Creating the WebExtensions Experiment was relatively straightforward, given my prior experience with nczilla (remember, a WebExtensions Experiment is mostly just a standard old-style Firefox extension, like nczilla was). I also created a proof-of-concept WebExtension that uses this API to make “Untrusted” errors be ignored. While I was doing this, I also kept track of performance. And therein lies the current problem. When the Experiment simply returns an override without asking the WebExtension, the added overhead is generally 2 ms in the worst case (and often it’s much less than 1 ms). Unfortunately, Experiments and WebExtensions run in separate threads, and the thread synchronization required to get them to communicate increases the overhead by an order of magnitude: the worst-case overhead is around 20 ms (and it’s very rarely less than 6 ms).

My assumption was that there was no way Mozilla would be merging this with that kind of performance issue; this assumption was confirmed by David Keeler from Mozilla.

On the bright side, it looks like there are several options for communicating between threads that should have lower latency (something like 1-2 ms overhead, assuming that documentation is accurate).

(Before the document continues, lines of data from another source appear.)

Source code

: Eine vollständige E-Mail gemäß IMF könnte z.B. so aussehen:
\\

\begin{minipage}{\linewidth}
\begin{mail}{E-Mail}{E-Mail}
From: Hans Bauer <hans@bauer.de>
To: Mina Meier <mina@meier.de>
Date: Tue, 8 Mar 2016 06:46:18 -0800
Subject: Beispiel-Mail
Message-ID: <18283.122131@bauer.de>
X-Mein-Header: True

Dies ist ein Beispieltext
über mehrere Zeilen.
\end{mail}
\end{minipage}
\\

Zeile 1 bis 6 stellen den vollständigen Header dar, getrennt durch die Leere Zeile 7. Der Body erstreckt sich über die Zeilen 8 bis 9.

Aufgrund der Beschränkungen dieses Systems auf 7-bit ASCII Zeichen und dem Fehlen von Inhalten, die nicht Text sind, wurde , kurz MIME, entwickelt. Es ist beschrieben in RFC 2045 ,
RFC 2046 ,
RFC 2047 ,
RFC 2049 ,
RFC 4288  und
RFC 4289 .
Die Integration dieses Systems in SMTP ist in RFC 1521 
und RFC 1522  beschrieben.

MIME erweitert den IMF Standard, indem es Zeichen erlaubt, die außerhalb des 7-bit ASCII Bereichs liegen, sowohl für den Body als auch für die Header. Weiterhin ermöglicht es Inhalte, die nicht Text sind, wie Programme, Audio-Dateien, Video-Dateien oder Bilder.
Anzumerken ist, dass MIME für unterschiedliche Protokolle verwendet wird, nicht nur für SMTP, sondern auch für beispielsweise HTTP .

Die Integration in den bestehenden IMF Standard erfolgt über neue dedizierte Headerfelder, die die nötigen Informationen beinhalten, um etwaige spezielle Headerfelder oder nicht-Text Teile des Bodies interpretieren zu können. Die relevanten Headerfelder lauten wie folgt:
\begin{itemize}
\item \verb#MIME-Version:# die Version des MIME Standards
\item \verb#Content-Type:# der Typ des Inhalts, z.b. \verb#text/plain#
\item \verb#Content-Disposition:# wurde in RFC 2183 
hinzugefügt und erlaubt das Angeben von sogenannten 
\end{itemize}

So I’ll be investigating those in the next week or two.

As an interesting side note, Mozilla informs me that the current method I’m using to communicate between threads shouldn’t be working at all. I’m not sure why it’s working when they say it shouldn’t, but in any event it’s probably a Very Bad Thing ™ to be using patterns that Mozilla doesn’t expect to work at all, even without the latency issue (since such patterns might break in the future, which I certainly don’t want).

This work was funded by NLnet Foundation’s Internet Hardening Fund.